After more than eight years awaiting trial and a day and a half of testimony, the first of three men charged in the October 2007 shooting death of Myron Hughes was convicted of second-degree murder Thursday.
Fitzpatrick Williams, 38, faces a mandatory life sentence after a St. Helena Parish jury of nine women and three men returned the guilty verdict.
“I feel for both families. It’s a tough case, but that’s just what the law says, and the jury made that decision,” Assistant District Attorney Richard McShan, of the 21st Judicial District, said of the conviction.
McShan said the jury deliberated for more than two hours Thursday afternoon, adding, “It looked like they really struggled with it.”
Mary Ann Hughes said Thursday’s verdict brought justice for her son.
“I couldn’t be no better today than the day I was born,” she said. “It’s been eight years of waiting and praying, and justice finally was served for me today.”
Hughes said her family was kept informed of what was going on in the case and was told what to expect throughout the lengthy litigation.
“It’s been a long time coming, and there’s still a ways to go with the other two trials, but today was a good day,” she said.
Williams was lying on the couch at his girlfriend’s house on Calmes Road, just north of the Livingston Parish line off La. 16, when two friends roused him on the night of Oct. 8, 2007, to help settle a feud with Myron Hughes, who lived up the street.

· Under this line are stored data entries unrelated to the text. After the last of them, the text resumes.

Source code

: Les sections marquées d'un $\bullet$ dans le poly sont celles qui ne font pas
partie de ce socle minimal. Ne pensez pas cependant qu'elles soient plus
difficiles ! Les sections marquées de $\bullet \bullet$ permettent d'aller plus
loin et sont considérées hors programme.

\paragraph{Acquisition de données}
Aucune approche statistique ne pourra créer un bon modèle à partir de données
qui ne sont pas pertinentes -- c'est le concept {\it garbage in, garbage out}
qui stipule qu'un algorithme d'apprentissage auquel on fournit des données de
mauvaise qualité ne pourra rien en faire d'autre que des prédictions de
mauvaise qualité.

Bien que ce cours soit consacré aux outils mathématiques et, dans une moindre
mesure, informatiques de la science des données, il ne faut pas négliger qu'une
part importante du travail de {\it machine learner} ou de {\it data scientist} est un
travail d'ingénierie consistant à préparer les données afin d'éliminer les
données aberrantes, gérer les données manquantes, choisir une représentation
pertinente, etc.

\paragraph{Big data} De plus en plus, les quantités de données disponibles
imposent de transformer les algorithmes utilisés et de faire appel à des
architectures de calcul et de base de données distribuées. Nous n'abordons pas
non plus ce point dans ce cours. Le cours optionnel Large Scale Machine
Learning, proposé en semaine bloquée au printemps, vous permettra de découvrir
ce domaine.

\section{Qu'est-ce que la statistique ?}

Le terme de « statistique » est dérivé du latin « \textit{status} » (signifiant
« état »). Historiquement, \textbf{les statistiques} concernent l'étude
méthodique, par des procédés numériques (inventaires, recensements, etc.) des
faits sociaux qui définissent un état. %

Witness statements conflicted as to what the dispute was about, who pulled out a gun and who fired first, but Hughes and Jesse Thomas III both were shot.
Hughes collapsed near his mother’s house and bled to death, McShan said during opening statements Tuesday.
Shortly after the shooting, police pulled over Williams, who was driving Thomas to a hospital. Detectives later caught up with Samuel Williams, and all three were arrested.
Thomas, now 36, is scheduled for trial in June, and Samuel Williams, now 28, will go before a jury later this year, McShan said. Both face second-degree murder charges.
The case took more than eight years to come to trial, after witnesses disappeared, defense attorneys piled on motions and objections, the District Attorney’s Office dismissed charges and reindicted two of the defendants, and judges and public defenders took new jobs and had to be replaced.
Physical evidence in the case was sparse. Investigators did not test anyone’s hands for gunshot residue, the State Police Crime Lab was unable to pull DNA or fingerprints from the one gun that was recovered or the casings, and the shot that killed Hughes was a “through-and-through,” making ballistics interpretation difficult, according to attorneys and court records.